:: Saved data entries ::
===

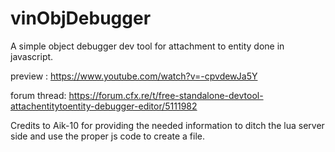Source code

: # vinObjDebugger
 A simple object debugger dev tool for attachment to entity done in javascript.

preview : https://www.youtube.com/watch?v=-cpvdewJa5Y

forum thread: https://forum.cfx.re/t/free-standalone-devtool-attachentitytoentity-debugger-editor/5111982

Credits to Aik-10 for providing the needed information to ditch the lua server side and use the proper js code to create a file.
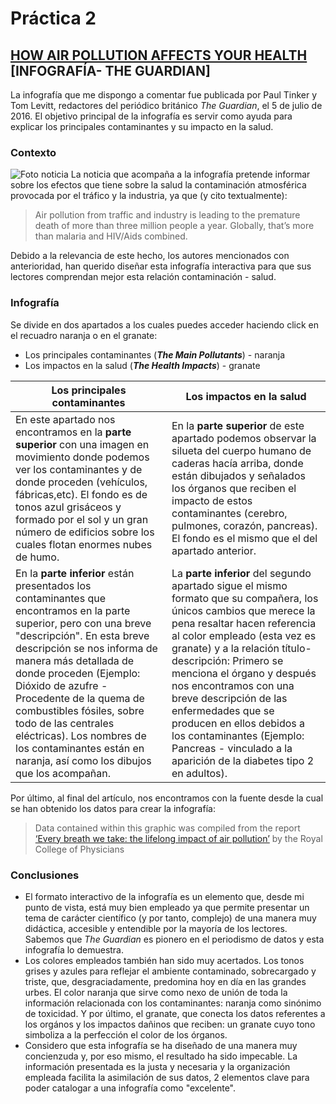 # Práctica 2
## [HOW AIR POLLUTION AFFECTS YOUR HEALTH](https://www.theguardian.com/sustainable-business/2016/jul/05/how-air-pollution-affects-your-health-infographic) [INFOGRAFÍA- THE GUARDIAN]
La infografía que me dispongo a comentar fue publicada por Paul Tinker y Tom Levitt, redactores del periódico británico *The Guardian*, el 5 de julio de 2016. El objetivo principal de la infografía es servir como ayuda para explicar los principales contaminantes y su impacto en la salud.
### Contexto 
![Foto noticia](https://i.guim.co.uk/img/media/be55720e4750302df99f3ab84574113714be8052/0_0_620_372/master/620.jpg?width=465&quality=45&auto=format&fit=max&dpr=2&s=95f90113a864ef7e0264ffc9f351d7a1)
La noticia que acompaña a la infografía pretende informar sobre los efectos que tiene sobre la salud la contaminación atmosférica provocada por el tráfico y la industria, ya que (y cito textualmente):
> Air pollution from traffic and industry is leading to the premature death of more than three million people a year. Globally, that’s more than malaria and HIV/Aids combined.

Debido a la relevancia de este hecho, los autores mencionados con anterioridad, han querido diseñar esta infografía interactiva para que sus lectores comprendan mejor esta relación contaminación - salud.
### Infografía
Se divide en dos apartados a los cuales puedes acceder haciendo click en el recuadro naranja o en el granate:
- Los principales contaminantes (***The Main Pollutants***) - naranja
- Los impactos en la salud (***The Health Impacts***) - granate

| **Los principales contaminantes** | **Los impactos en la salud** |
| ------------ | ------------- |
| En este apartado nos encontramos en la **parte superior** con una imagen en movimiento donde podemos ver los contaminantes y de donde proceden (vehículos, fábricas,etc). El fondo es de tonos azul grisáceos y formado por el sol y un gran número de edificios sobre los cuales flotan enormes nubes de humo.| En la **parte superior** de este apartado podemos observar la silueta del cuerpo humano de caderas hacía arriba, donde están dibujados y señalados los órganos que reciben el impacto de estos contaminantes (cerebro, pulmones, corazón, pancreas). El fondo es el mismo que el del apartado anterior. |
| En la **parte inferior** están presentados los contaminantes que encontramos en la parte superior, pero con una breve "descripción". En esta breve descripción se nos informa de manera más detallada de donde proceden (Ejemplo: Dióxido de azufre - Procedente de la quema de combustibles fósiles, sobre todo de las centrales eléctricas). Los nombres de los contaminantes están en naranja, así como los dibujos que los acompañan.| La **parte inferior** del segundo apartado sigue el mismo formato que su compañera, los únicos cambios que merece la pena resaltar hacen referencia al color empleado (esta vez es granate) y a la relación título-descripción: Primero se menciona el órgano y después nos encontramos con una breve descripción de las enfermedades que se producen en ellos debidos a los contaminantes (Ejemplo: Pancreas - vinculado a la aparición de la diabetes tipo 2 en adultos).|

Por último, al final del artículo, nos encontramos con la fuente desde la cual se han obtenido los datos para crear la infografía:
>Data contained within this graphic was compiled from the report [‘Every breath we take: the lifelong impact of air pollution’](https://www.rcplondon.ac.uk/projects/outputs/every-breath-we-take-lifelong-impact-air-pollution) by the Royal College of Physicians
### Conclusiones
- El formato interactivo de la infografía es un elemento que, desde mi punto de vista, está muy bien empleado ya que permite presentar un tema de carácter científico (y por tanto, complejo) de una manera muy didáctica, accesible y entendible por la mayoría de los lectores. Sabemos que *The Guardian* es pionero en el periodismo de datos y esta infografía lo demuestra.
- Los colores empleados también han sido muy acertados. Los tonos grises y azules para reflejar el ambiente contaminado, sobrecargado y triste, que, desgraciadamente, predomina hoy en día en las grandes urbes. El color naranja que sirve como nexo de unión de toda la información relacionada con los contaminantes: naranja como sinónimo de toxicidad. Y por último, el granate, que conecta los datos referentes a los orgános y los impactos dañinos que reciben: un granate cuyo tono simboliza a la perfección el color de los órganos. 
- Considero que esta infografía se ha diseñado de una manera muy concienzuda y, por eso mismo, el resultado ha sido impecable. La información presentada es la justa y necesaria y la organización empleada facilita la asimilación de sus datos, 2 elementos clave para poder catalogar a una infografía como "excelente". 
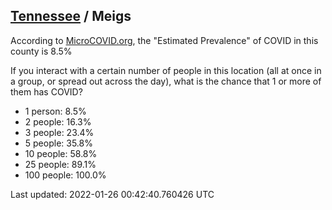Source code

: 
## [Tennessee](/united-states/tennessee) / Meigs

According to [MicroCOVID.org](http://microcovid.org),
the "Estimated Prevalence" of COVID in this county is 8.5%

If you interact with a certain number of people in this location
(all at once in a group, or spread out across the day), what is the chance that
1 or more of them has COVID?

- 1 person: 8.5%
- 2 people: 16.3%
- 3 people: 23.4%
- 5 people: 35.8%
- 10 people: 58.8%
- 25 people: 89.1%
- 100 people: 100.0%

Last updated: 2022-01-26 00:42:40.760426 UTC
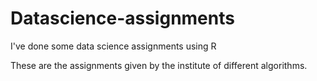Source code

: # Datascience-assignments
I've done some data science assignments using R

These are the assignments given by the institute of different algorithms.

===

:: Exercise directions ::
Only the number is wanted. Count the lines above that include the word "último".

:: Response ::
2